At least, that’s true in some places.
Officials in rural states like South Dakota and Wyoming told President Donald Trump’s school safety commission on Tuesday that few school districts have taken advantage of state laws there to train and arm teachers.
The lack of participation comes despite a ringing endorsement from the president, who touted the idea of arming trained school staff after the shooting in Parkland, Fla., earlier this year that left 17 people dead.
South Dakota passed a law in 2013 creating the “School Sentinel“ program, becoming one of the first states with legislation explicitly allowing staff to carry guns in public schools in districts that choose to adopt the program. Teachers who want to become sentinels must go through 80 hours of training.
“We always thought — and the argument in the Legislature was — that it would be for those most rural schools, where law enforcement was an hour, half-hour away,” said Mike Milstead, sheriff of Minnehaha County in South Dakota.
As it turns out, one of the only sentinels in the state is stationed at a school in his county that already has a school resource officer, Milstead said.
So, what’s the deal?
Well, that’s a good question, but thanks to Politico, any potential school shooter in South Dakota knows at least one county to avoid.
The thing is, we don’t need every teacher armed. We don’t even need most teachers armed.
What we mainly need is the potential threat of armed teachers.

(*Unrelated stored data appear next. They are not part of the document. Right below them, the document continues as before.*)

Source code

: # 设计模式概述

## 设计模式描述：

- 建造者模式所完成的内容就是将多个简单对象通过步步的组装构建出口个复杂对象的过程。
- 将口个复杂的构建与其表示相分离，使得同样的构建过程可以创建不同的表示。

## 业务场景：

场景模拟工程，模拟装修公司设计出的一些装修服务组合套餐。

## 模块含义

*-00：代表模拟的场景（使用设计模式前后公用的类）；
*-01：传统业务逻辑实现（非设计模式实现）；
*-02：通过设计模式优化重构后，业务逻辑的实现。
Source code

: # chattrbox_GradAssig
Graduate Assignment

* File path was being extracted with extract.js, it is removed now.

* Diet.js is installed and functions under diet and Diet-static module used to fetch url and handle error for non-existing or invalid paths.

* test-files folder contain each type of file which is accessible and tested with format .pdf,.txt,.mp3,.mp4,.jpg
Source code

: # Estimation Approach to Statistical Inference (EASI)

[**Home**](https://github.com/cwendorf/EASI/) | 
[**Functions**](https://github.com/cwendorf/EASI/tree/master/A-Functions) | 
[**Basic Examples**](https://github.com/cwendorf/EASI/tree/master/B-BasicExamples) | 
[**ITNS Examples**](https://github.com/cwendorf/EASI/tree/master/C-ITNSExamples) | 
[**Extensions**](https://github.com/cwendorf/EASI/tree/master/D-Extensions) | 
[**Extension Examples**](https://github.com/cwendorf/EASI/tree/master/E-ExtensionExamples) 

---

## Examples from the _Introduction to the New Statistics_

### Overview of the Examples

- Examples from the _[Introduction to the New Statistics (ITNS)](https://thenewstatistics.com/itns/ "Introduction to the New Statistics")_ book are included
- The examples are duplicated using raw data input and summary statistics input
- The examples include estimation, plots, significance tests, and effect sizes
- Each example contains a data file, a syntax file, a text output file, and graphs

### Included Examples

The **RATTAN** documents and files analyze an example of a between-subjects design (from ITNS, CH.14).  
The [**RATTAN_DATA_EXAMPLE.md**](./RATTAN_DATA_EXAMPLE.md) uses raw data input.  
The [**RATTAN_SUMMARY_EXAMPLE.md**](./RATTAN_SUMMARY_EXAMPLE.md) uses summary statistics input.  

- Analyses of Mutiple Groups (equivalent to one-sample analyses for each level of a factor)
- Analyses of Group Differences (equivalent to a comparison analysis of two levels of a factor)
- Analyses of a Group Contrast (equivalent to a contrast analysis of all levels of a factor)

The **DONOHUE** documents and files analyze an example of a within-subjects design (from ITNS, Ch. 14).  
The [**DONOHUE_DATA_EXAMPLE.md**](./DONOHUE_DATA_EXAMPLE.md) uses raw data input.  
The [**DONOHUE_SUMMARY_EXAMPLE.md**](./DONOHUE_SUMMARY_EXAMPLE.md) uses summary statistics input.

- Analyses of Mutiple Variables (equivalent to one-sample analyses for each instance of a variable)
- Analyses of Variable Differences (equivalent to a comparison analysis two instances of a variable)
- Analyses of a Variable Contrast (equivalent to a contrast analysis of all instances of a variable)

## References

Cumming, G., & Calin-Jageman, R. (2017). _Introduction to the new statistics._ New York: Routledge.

That will generally be sufficient to dissuade most potential problems from ever happening. The not knowing if there’s an armed teacher means they factor that into their plans, and that may be enough.
When it’s not enough, that’s when we need good people with guns to meet the threat.
Unfortunately, when people talk about the horrors of armed teachers, they forget that we’re talking about responsible adults who generally already carry guns on a regular basis without incident. We’re not talking about issuing firearms with lesson planners here.
But when it is allowed, why doesn’t it happen?
Well, there are a number of potential reasons. One is, of course, teachers are more likely to have a political ideology that thinks of guns as bad things. Another is that when states require special training, that creates a barrier that many won’t want to fool around with. Especially if there’s a list of requirements that include everything from permission from your bosses–people who may not approve of firearms in the first place–to approval from a doctor.
Either way, teachers not taking up an opportunity doesn’t mean that opportunity shouldn’t exist. Instead, they should take a step back and try and find out just why people aren’t taking advantage of it.
Not that anti-gunners will ever comprehend that. They never do. Instead, they’ll pretend that it’s proof that teachers don’t want to be armed, as if that should mean that none should be armed.